Suitable disclosure as required under AS-18 has been made in Note to the Financial Statement.
The information containing the names and other particulars of Directors Remuneration in accordance with the provisions of Section 197(12) of the Companies Act, 2013, read with Rule5 (1) of the Companies (Appointment and Remuneration of Managerial Personnel ) Rules, 2014 is attached to this report as Annexure-1.

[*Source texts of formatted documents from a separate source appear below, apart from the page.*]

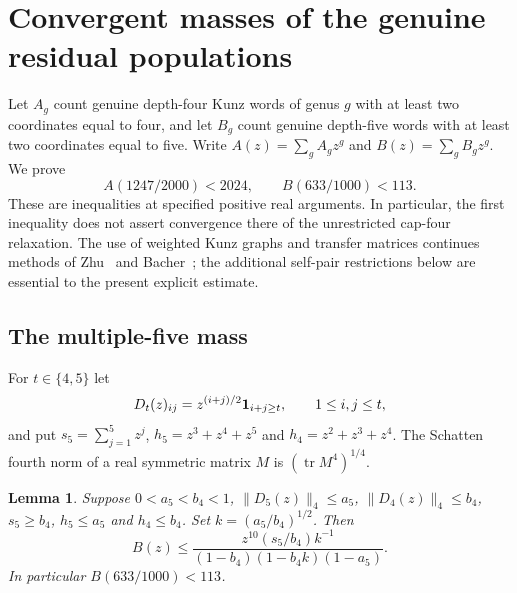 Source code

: \documentclass[11pt]{amsart}
\newtheorem{lemma}[theorem]{Lemma}
\theoremstyle{definition}
\theoremstyle{remark}
\numberwithin{equation}{section}
\begin{document}
\section{Convergent masses of the genuine residual populations}
\label{mass:section}

Let $A_g$ count genuine depth-four Kunz words of genus $g$ with at
least two coordinates equal to four, and let $B_g$ count genuine depth-five
words with at least two coordinates equal to five. Write
$A(z)=\sum_g A_gz^g$ and $B(z)=\sum_g B_gz^g$.
We prove
\begin{equation}\label{mass:values}
 A(1247/2000)<2024,\qquad B(633/1000)<113.
\end{equation}
These are inequalities at specified positive real arguments. In particular,
the first inequality does not assert convergence there of the unrestricted
cap-four relaxation. The use of weighted Kunz graphs and transfer matrices
continues methods of Zhu~\cite{Zhu} and Bacher~\cite{Bacher}; the additional
self-pair restrictions below are essential to the present explicit estimate.

\subsection{The multiple-five mass}

For $t\in\{4,5\}$ let
\[
 D_t(z)_{ij}=z^{(i+j)/2}{\bf1}_{i+j\ge t},\qquad 1\le i,j\le t,
\]
and put $s_5=\sum_{j=1}^5z^j$, $h_5=z^3+z^4+z^5$ and
$h_4=z^2+z^3+z^4$. The Schatten fourth norm of a real symmetric matrix
$M$ is $(\operatorname{tr}M^4)^{1/4}$.

\begin{lemma}\label{mass:five}
Suppose $0<a_5<b_4<1$, $\|D_5(z)\|_4\le a_5$,
$\|D_4(z)\|_4\le b_4$, $s_5\ge b_4$, $h_5\le a_5$ and
$h_4\le b_4$. Set $k=(a_5/b_4)^{1/2}$. Then
\[
 B(z)\le \frac{z^{10}(s_5/b_4)k^{-1}}
 {(1-b_4)(1-b_4k)(1-a_5)}.
\]
In particular $B(633/1000)<113$.
\end{lemma}
\end{document}
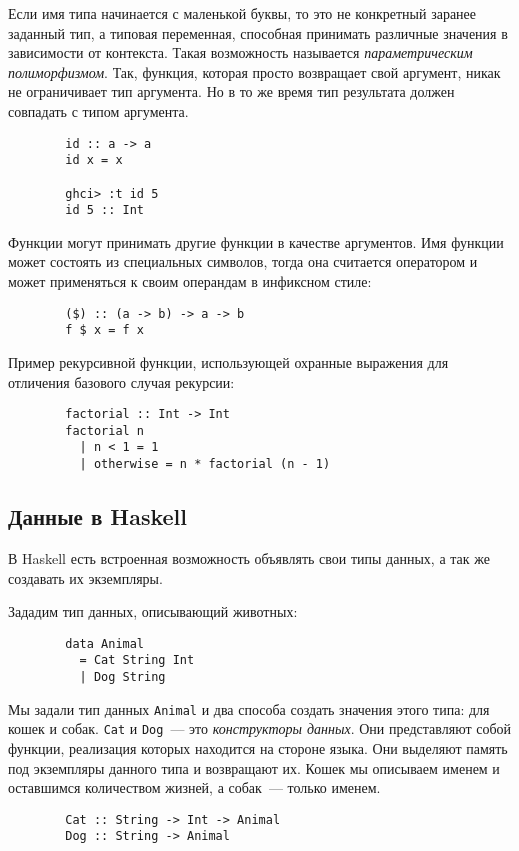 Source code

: \documentclass[12pt]{article}
\newcommand{\point}[1]{{\color{blue}\textit{#1}}} %
\begin{document}
    Если имя типа начинается с маленькой буквы, то это не конкретный заранее заданный тип, а типовая переменная, способная принимать различные значения в зависимости от контекста.
    Такая возможность называется \point{параметрическим полиморфизмом}.
    Так, функция, которая просто возвращает свой аргумент, никак не ограничивает тип аргумента.
    Но в то же время тип результата должен совпадать с типом аргумента.
    \begin{verbatim}
        id :: a -> a
        id x = x

        ghci> :t id 5
        id 5 :: Int
    \end{verbatim}

    Функции могут принимать другие функции в качестве аргументов.
    Имя функции может состоять из специальных символов, тогда она считается оператором и может применяться к своим операндам в инфиксном стиле:
    \begin{verbatim}
        ($) :: (a -> b) -> a -> b
        f $ x = f x
    \end{verbatim}

    Пример рекурсивной функции, использующей охранные выражения для отличения базового случая рекурсии:
    \begin{verbatim}
        factorial :: Int -> Int
        factorial n
          | n < 1 = 1
          | otherwise = n * factorial (n - 1)
    \end{verbatim}

    \subsection{Данные в Haskell}

    В Haskell есть встроенная возможность объявлять свои типы данных, а так же создавать их экземпляры.

    Зададим тип данных, описывающий животных:
    \begin{verbatim}
        data Animal
          = Cat String Int
          | Dog String
    \end{verbatim}

    Мы задали тип данных \texttt{Animal} и два способа создать значения этого типа: для кошек и собак.
    \texttt{Cat} и \texttt{Dog}~--- это \point{конструкторы данных}.
    Они представляют собой функции, реализация которых находится на стороне языка.
    Они выделяют память под экземпляры данного типа и возвращают их.
    Кошек мы описываем именем и оставшимся количеством жизней, а собак~--- только именем.
    \begin{verbatim}
        Cat :: String -> Int -> Animal
        Dog :: String -> Animal
    \end{verbatim}
\end{document}
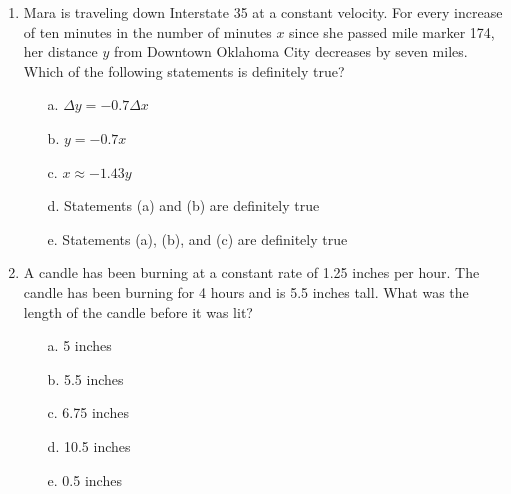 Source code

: \documentclass[12pt]{report}
\begin{document}
\begin{enumerate}
\item Mara is traveling down Interstate 35 at a constant velocity. For every increase of ten minutes in the number of minutes $x$ since she passed mile marker 174, her distance $y$ from Downtown Oklahoma City decreases by seven miles. Which of the following statements is definitely true?
\vspace{0.2cm}
\begin{enumerate}
\item [a.] $\Delta y = -0.7 \Delta x$
\item [b.] $y = -0.7x$
\item [c.] $x \approx -1.43y$
\item [d.] Statements (a) and (b) are definitely true
\item [e.] Statements (a), (b), and (c) are definitely true
\end{enumerate}

\item A candle has been burning at a constant rate of 1.25 inches per hour. The candle has been burning for 4 hours and is 5.5 inches tall. What was the length of the candle before it was lit?
\vspace{0.2cm}
\begin{enumerate}
\item [a.] 5 inches 
\item [b.] 5.5 inches
\item [c.] 6.75 inches
\item [d.] 10.5 inches
\item [e.] 0.5 inches
\end{enumerate}

\end{enumerate}
\end{document}
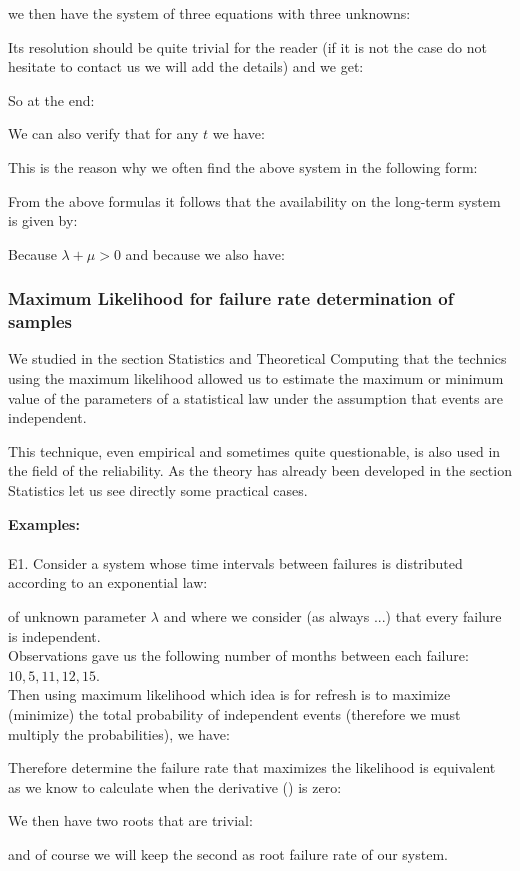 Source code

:	we then have the system of three equations with three unknowns:
	
 	Its resolution should be quite trivial for the reader (if it is not the case do not hesitate to contact us we will add the details) and we get:
	
	So at the end:
	
	We can also verify that for any $t$ we have:
	
 	This is the reason why we often find the above system in the following form:
	
 	From the above formulas it follows that the availability on the long-term system is given by:
	
 	Because $\lambda+\mu>0$ and because we also have:
	
	
	\pagebreak
	\subsubsection{Maximum Likelihood for failure rate determination of samples}
	We studied in the section Statistics and Theoretical Computing that the technics using the maximum likelihood allowed us to estimate the maximum or minimum value of the parameters of a statistical law under the assumption that events are independent.
	
	This technique, even empirical and sometimes quite questionable, is also used in the field of the reliability. As the theory has already been developed in the section Statistics let us see directly some practical cases.
	\begin{tcolorbox}[colframe=black,colback=white,sharp corners]
	\textbf{{\Large {}}Examples:}\\\\
	E1. Consider a system whose time intervals between failures is distributed according to an exponential law:
	
	of unknown parameter $\lambda$ and where we consider (as always ...) that every failure is independent.\\
	
	Observations gave us the following number of months between each failure: $10, 5, 11, 12, 15$.\\
	
	Then using maximum likelihood which idea is for refresh is to maximize (minimize) the total probability of independent events (therefore we must multiply the probabilities), we have:
	
	Therefore determine the failure rate that maximizes the likelihood is equivalent as we know to calculate when the derivative () is zero:
	
	We then have two roots that are trivial:
	
	and of course we will keep the second as root failure rate of our system.
	\end{tcolorbox}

The Company has zero tolerance for sexual harassment at work place and has adopted a policy prevention, prohibition and redressal of sexual harassment at workplace in line with the provisions of the Sexual Harassment of Women at Workplace (Prevention, Prohibition and Redressal) Act, 2013 and the rules thereunder at workplace. The Company has complied with provisions relating to the constitution of Internal Complaints Committee under the Sexual Harassment of Women at Workplace (Prevention, Prohibition and Redressal) Act, 2013.
During the Financial Year, the Company had not received any complaints and no complaints were pending as on 31st March, 2024. Further, the Company ensures that there is a healthy and safe atmosphere for every women employee at the workplace.
The Members of the Company at its 14th AGM held on 28th of August, 2023 had appointed M/s R.K. Dingliwal & Associates Chartered Accountant(s), (FRN: 010609N) as Statutory Auditors of the Company to hold office for a period of five years, from the conclusion of the 14th Annual General Meeting till the conclusion of the 19thAnnual General Meeting of the Company to be held in the year 2028.
The Auditors Report does not contain any qualification or adverse remark. Notes to Accounts and Auditors remarks in their report are self-explanatory and do not call for any further comments. The Auditors has not reported any matter of an offence of fraud to the Company required to be disclosed under Section 143(12) of the Companies Act, 2013.
M/s. Abhishek Mahajan is acting as Internal Auditors of the Company and has conducted periodic audit of all operations of the Company. The Audit Committee of the Board of Directors has reviewed the findings of Internal Auditors regularly.
The Company has listed its Equity Shares on SME Platform of the BSE Limited. Further, The Secretarial audit report has been presented in Annexure 2.
The Managements Discussion and Analysis Report provides a perspective of economic and social aspects material to your Companys strategy and its ability to create and sustain value to your Companys key stake holders. Pursuant to the provisions of Regulation 34 read with Schedule V of the Securities and Exchange Board of India (Listing Obligations and Disclosure Requirements) Regulations, 2015, the Managements Discussion and Analysis Report capturing your Companys performance, industry trends and other material changes with respect to your Company is attached to this report as Annexure 3.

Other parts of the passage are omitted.